When is stealing the better moral choice?
Some people will argue that stealing is always immoral, and to some extent they are correct. But sometimes people are faced with two immoral choices, and they have to pick one.
In Les Misérables, Jean Valjean steals a loaf of bread to feed his starving nephew. He does something technically immoral to save a life. For this, he receives a 19-year sentence. Hugo's point isn't subtle: the law can be perfectly applied and morally monstrous at the same time. The moral context matters—and Valjean's context is life or death.
As for the New Yorker’s Tolentino, she stole lemons—hardly a life necessity, and something she can easily afford.
I suppose that brings up the utilitarian calculus: stealing a $12 item from a billion-dollar corporation is very low, but the benefit to a hungry person is massive. The benefit to a person who wants lemons in their tea? Priceless, I guess.
The math is clear when the need is immediate and massive. Things get murkier when something becomes a want vs an immediate need, and the scale grows and it becomes a societal issue.

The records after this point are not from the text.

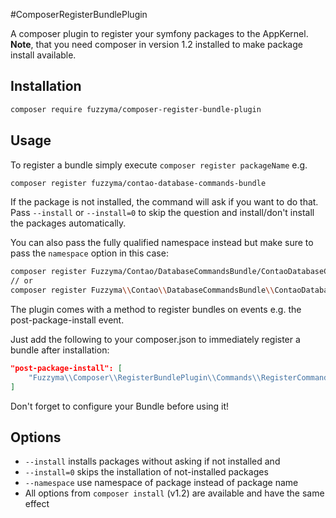 #ComposerRegisterBundlePlugin

A composer plugin to register your symfony packages to the AppKernel.
**Note**, that you need composer in version 1.2 installed to make package install available.

## Installation

```bash
composer require fuzzyma/composer-register-bundle-plugin
```

## Usage

To register a bundle simply execute `composer register packageName` e.g.

```bash
composer register fuzzyma/contao-database-commands-bundle
```

If the package is not installed, the command will ask if you want to do that.
Pass `--install` or `--install=0` to skip the question and install/don't install the packages automatically.

You can also pass the fully qualified namespace instead but make sure to pass the `namespace` option in this case:

```bash
composer register Fuzzyma/Contao/DatabaseCommandsBundle/ContaoDatabaseCommandsBundle --namespace
// or
composer register Fuzzyma\\Contao\\DatabaseCommandsBundle\\ContaoDatabaseCommandsBundle --namespace
```

The plugin comes with a method to register bundles on events e.g. the post-package-install event.

Just add the following to your composer.json to immediately register a bundle after installation:

```json
"post-package-install": [
    "Fuzzyma\\Composer\\RegisterBundlePlugin\\Commands\\RegisterCommand::registerBundle"
]
```

Don't forget to configure your Bundle before using it!

## Options
- `--install` installs packages without asking if not installed and
- `--install=0` skips the installation of not-installed packages
- `--namespace` use namespace of package instead of package name
- All options from `composer install` (v1.2) are available and have the same effect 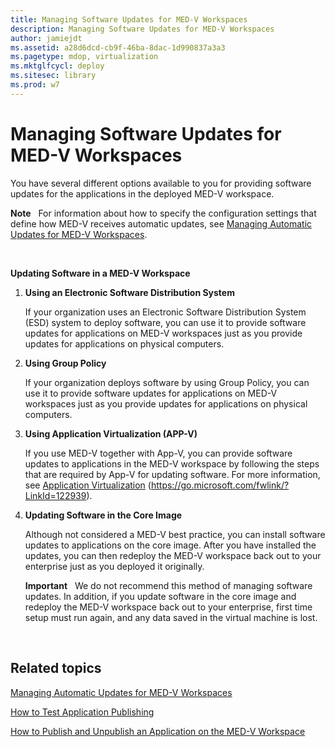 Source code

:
```yaml
---
title: Managing Software Updates for MED-V Workspaces
description: Managing Software Updates for MED-V Workspaces
author: jamiejdt
ms.assetid: a28d6dcd-cb9f-46ba-8dac-1d990837a3a3
ms.pagetype: mdop, virtualization
ms.mktglfcycl: deploy
ms.sitesec: library
ms.prod: w7
---
```



# Managing Software Updates for MED-V Workspaces


You have several different options available to you for providing software updates for the applications in the deployed MED-V workspace.

**Note**  
For information about how to specify the configuration settings that define how MED-V receives automatic updates, see [Managing Automatic Updates for MED-V Workspaces](managing-automatic-updates-for-med-v-workspaces.md).

 

**Updating Software in a MED-V Workspace**

1.  **Using an Electronic Software Distribution System**

    If your organization uses an Electronic Software Distribution System (ESD) system to deploy software, you can use it to provide software updates for applications on MED-V workspaces just as you provide updates for applications on physical computers.

2.  **Using Group Policy**

    If your organization deploys software by using Group Policy, you can use it to provide software updates for applications on MED-V workspaces just as you provide updates for applications on physical computers.

3.  **Using Application Virtualization (APP-V)**

    If you use MED-V together with App-V, you can provide software updates to applications in the MED-V workspace by following the steps that are required by App-V for updating software. For more information, see [Application Virtualization](https://go.microsoft.com/fwlink/?LinkId=122939) (https://go.microsoft.com/fwlink/?LinkId=122939).

4.  **Updating Software in the Core Image**

    Although not considered a MED-V best practice, you can install software updates to applications on the core image. After you have installed the updates, you can then redeploy the MED-V workspace back out to your enterprise just as you deployed it originally.

    **Important**  
    We do not recommend this method of managing software updates. In addition, if you update software in the core image and redeploy the MED-V workspace back out to your enterprise, first time setup must run again, and any data saved in the virtual machine is lost.

     

## Related topics


[Managing Automatic Updates for MED-V Workspaces](managing-automatic-updates-for-med-v-workspaces.md)

[How to Test Application Publishing](how-to-test-application-publishing.md)

[How to Publish and Unpublish an Application on the MED-V Workspace](how-to-publish-and-unpublish-an-application-on-the-med-v-workspace.md)

 

 





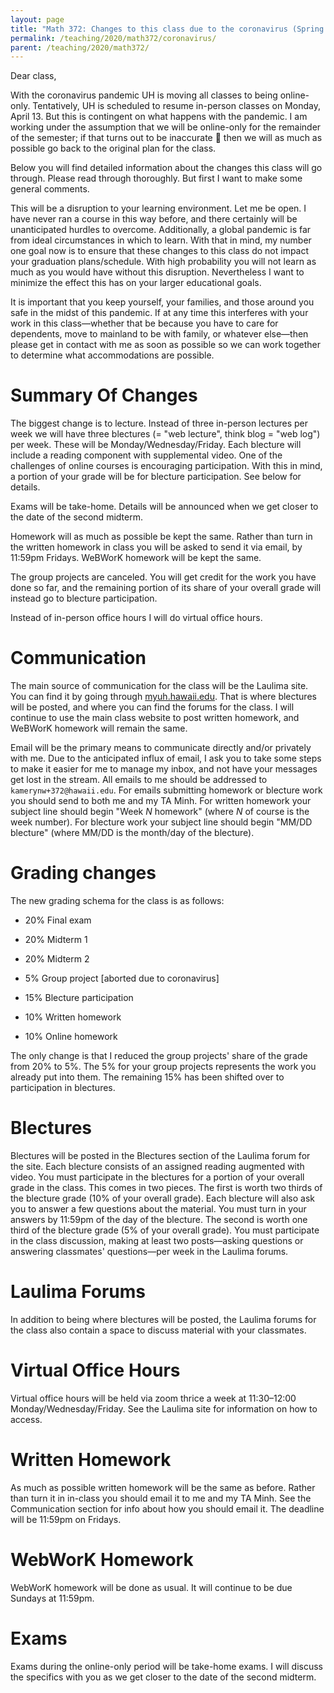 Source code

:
 ```yaml
---
layout: page
title: "Math 372: Changes to this class due to the coronavirus (Spring 2020)"
permalink: /teaching/2020/math372/coronavirus/
parent: /teaching/2020/math372/	
---
```


Dear class,

With the coronavirus pandemic UH is moving all classes to being online-only. Tentatively, UH is scheduled to resume in-person classes on Monday, April 13. But this is contingent on what happens with the pandemic. I am working under the assumption that we will be online-only for the remainder of the semester; if that turns out to be inaccurate 🤞 then we will as much as possible go back to the original plan for the class.

Below you will find detailed information about the changes this class will go through. Please read through thoroughly. But first I want to make some general comments.

This will be a disruption to your learning environment. Let me be open. I have never ran a course in this way before, and there certainly will be unanticipated hurdles to overcome. Additionally, a global pandemic is far from ideal circumstances in which to learn. With that in mind, my number one goal now is to ensure that these changes to this class do not impact your graduation plans/schedule. With high probability you will not learn as much as you would have without this disruption. Nevertheless I want to minimize the effect this has on your larger educational goals.

It is important that you keep yourself, your families, and those around you safe in the midst of this pandemic. If at any time this interferes with your work in this class—whether that be because you have to care for dependents, move to mainland to be with family, or whatever else—then please get in contact with me as soon as possible so we can work together to determine what accommodations are possible.

Summary Of Changes
=======

The biggest change is to lecture. Instead of three in-person lectures per week we will have three blectures (= "web lecture", think blog = "web log") per week. These will be Monday/Wednesday/Friday. Each blecture will include a reading component with supplemental video. One of the challenges of online courses is encouraging participation. With this in mind, a portion of your grade will be for blecture participation. See below for details.

Exams will be take-home. Details will be announced when we get closer to the date of the second midterm.

Homework will as much as possible be kept the same. Rather than turn in the written homework in class you will be asked to send it via email, by 11:59pm Fridays. WeBWorK homework will be kept the same.

The group projects are canceled. You will get credit for the work you have done so far, and the remaining portion of its share of your overall grade will instead go to blecture participation.

Instead of in-person office hours I will do virtual office hours.

Communication
=============

The main source of communication for the class will be the Laulima site. You can find it by going through [myuh.hawaii.edu](https://myuh.hawaii.edu). That is where blectures will be posted, and where you can find the forums for the class. I will continue to use the main class website to post written homework, and WeBWorK homework will remain the same.

Email will be the primary means to communicate directly and/or privately with me. Due to the anticipated influx of email, I ask you to take some steps to make it easier for me to manage my inbox, and not have your messages get lost in the stream. All emails to me should be addressed to `kamerynw+372@hawaii.edu`. For emails submitting homework or blecture work you should send to both me and my TA Minh. 
For written homework your subject line should begin "Week *N* homework" (where *N* of course is the week number). For blecture work your subject line should begin "MM/DD blecture" (where MM/DD is the month/day of the blecture). 

Grading changes
=======

The new grading schema for the class is as follows:

* 20% Final exam

* 20% Midterm 1 

* 20% Midterm 2 

* 5% Group project [aborted due to coronavirus]

* 15% Blecture participation

* 10% Written homework

* 10% Online homework

The only change is that I reduced the group projects' share of the grade from 20% to 5%. The 5% for your group projects represents the work you already put into them. The remaining 15% has been shifted over to participation in blectures.

Blectures
=========

Blectures will be posted in the Blectures section of the Laulima forum for the site. Each blecture consists of an assigned reading augmented with video. You must participate in the blectures for a portion of your overall grade in the class. This comes in two pieces. The first is worth two thirds of the blecture grade (10% of your overall grade). Each blecture will also ask you to answer a few questions about the material. You must turn in your answers by 11:59pm of the day of the blecture. The second is worth one third of the blecture grade (5% of your overall grade). You must participate in the class discussion, making at least two posts—asking questions or answering classmates' questions—per week in the Laulima forums.

Laulima Forums
=======

In addition to being where blectures will be posted, the Laulima forums for the class also contain a space to discuss material with your classmates. 

Virtual Office Hours
=======

Virtual office hours will be held via zoom thrice a week at 11:30–12:00 Monday/Wednesday/Friday. See the Laulima site for information on how to access.

Written Homework
=======

As much as possible written homework will be the same as before. Rather than turn it in in-class you should email it to me and my TA Minh. See the Communication section for info about how you should email it. The deadline will be 11:59pm on Fridays. 

WebWorK Homework
=======

WebWorK homework will be done as usual. It will continue to be due Sundays at 11:59pm.

Exams
=====

Exams during the online-only period will be take-home exams. I will discuss the specifics with you as we get closer to the date of the second midterm.
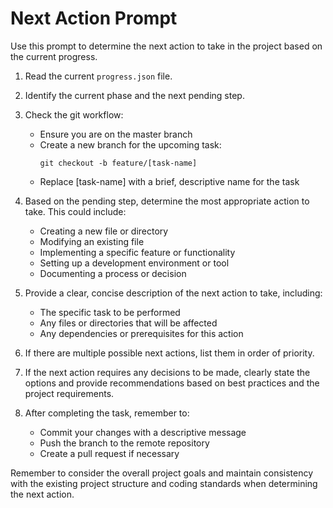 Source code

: # Next Action Prompt

Use this prompt to determine the next action to take in the project based on the current progress.

1. Read the current `progress.json` file.

2. Identify the current phase and the next pending step.

3. Check the git workflow:
   - Ensure you are on the master branch
   - Create a new branch for the upcoming task:
     ```
     git checkout -b feature/[task-name]
     ```
   - Replace [task-name] with a brief, descriptive name for the task

4. Based on the pending step, determine the most appropriate action to take. This could include:
   - Creating a new file or directory
   - Modifying an existing file
   - Implementing a specific feature or functionality
   - Setting up a development environment or tool
   - Documenting a process or decision

5. Provide a clear, concise description of the next action to take, including:
   - The specific task to be performed
   - Any files or directories that will be affected
   - Any dependencies or prerequisites for this action

6. If there are multiple possible next actions, list them in order of priority.

7. If the next action requires any decisions to be made, clearly state the options and provide recommendations based on best practices and the project requirements.

8. After completing the task, remember to:
   - Commit your changes with a descriptive message
   - Push the branch to the remote repository
   - Create a pull request if necessary

Remember to consider the overall project goals and maintain consistency with the existing project structure and coding standards when determining the next action.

We already acknowledge, in our legal system, that theft exists on a moral spectrum. Sentencing guidelines account for circumstances—the amount taken, the need behind it, the harm caused. A starving person stealing bread is not tried the same way as an armed robber. The law, for all its flaws, builds in context.
Kant would say rules must hold universally or they collapse entirely. He argued that you shouldn’t lie when it’s convenient, even if a murderer were to ask where you friend was hiding—though you wouldn’t have to volunteer that information either. He has a point. But strict rule-following produces its own horrors, and most of us know it.
So I’m a little more flexible. If a starving child needed a loaf of bread and the only way to get it was to steal it—as long as I’m not depriving another starving person of it—not only do I think that would be the more moral path, I would help steal it.
Rules matter. But so does asking whether they are just.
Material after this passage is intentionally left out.